I drank enough at our old haunt last night to complain that everybody was on their phones and then marched to the bathroom for a quick reprieve. The women’s bathroom is a holy place, if you didn’t know. We go to revel in spirit and testify, shelter and shun, rest. Pray for forgiveness. I walked in and blotted my oily face while the only other girl in there stood idly, glazed with the euphoria of just-enough. I dabbed at my nose.
“I get so shiny when I drink,” I said to my reflection and glanced at her ghost in the dim lighting.
She smiled. “Me too, but my boyfriend doesn’t care. We’re getting married in two weeks. It’s so nice to wake up to somebody that doesn’t care about anything but being with you, you know?”
Celebration. Confession. I was suddenly flooded with synthetic warmth. My body, shrinking away from the poison of her happiness, glowed to repel her. She told me everything.
“You have a beautiful energy,” I told her, “I can feel it.”
“I pray for everyone to have this. You will have this.”
The moment always comes when drunk strangers declare their love and the more sober of the two crosses their fingers. Maybe we both did. But it was a holy night, and we blessed each other.
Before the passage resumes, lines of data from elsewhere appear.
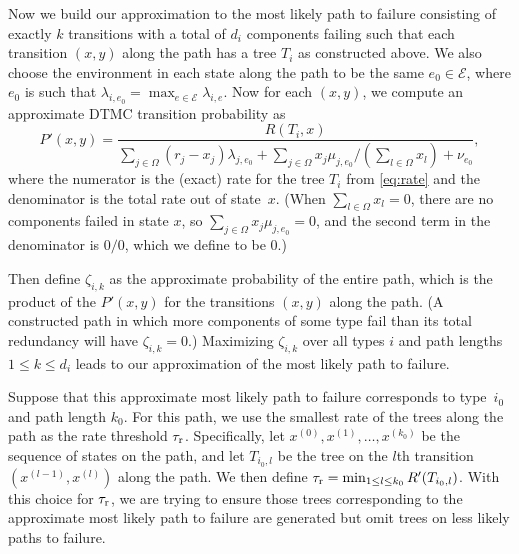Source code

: \documentclass[12pt]{article}
\def\myxoutii{\bgroup \markoverwith{\textcolor{blue}{\hbox to.35em{\hss/\hss}}}\ULon}
\newcommand{\changed}[1]{#1}
\newcommand{\deletedii}[1]{}
\newcommand{\changedii}[1]{#1}
\newcommand{\changed}[1]{\textcolor{red}{#1}}
\newcommand{\changedii}[1]{\textcolor{blue}{#1}}
\newcommand{\deletedii}[1]{{\myxoutii{#1}}}
\begin{document}
\changed{Now we build our approximation
to the most likely path to failure
consisting of exactly $k$ transitions with a
total of $d_{i}$ components failing such
that each transition $(x,y)$ along the path has a
tree $T_{i}$ as constructed above.
We also choose the environment in each
state along the path to be the
same $e_0 \in \mathcal{E}$,
where $e_0$ is such that
$\lambda_{i, e_0}
= \max_{e \in \mathcal{E}} \lambda_{i, e}$.
Now for each $(x,y)$, we compute an
approximate DTMC transition probability
as
$$
P'(x,y) = \frac{R(T_i,x)}
{\sum_{j \in \Omega} (r_j - x_j) \lambda_{j, e_0}
+ \sum_{j \in \Omega} x_j \mu_{j,e_0}/
(\sum_{l \in \Omega} x_l)
\changedii{+ \nu_{e_0}}},
$$
where the numerator is the
(exact) rate for the tree $T_i$
from \eqref{eq:rate}
and the denominator is the total rate
out of state~$x$.
\changedii{(When $\sum_{l \in \Omega} x_l = 0$,
there are no components failed in state $x$,
so $\sum_{j \in \Omega} x_j \mu_{j,e_0} = 0$,
and the second term in the denominator
is $0/0$, which we define to be $0$.)}
}

\changed{
Then define $\zeta_{i, k}$ as
the approximate probability of the entire
path, which is the product of the $P'(x,y)$
for the transitions $(x,y)$ along the path.
\changedii{(A constructed path in which
more components of some type fail
than its total redundancy
will have $\zeta_{i,k} = 0$.)}
Maximizing $\zeta_{i,k}$ over all types $i$
and path lengths $1 \leq k \leq d_{i}$
leads to our approximation of
the most likely path to failure.
}


\changed{
Suppose that this approximate
most likely path to failure
corresponds to type~$i_0$
and path length $k_0$.
For this path,
we \deletedii{now want to} use the smallest rate
of the trees along the path as the rate
threshold $\tau_{\textrm r}$.
Specifically, let $x^{(0)}, x^{(1)},
\ldots, x^{(k_0)}$ be the sequence
of states on the path,
and let $T_{i_0,l}$ be the
tree on the $l$th
transition $(x^{(l-1)}, x^{(l)})$
along the path.
We then define
$\tau_{\textrm r} = \min_{1 \leq l \leq k_0}
R'(T_{i_0,l})$.
With this choice for $\tau_{\textrm r}$,
we are trying
to ensure those trees
corresponding
to the approximate most likely path to failure
are generated but omit trees
on less likely paths to failure.
}
\end{document}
I started to pull myself away from it all, imagining the bored boys I left screen-lit in the corner booth. We walked out together and I escorted her back to her friends, just a few paces away from mine.
“You’re welcome to join us,” she said.
I motioned toward my group and then threw my arms around her.
“Have a beautiful life,” I told her, fingers uncrossed. It’s the only thing I can wish others with my flesh, my mouth that will die, the strings that will dry up within me. It’s the only hymn I know. It’s the only promise I can make.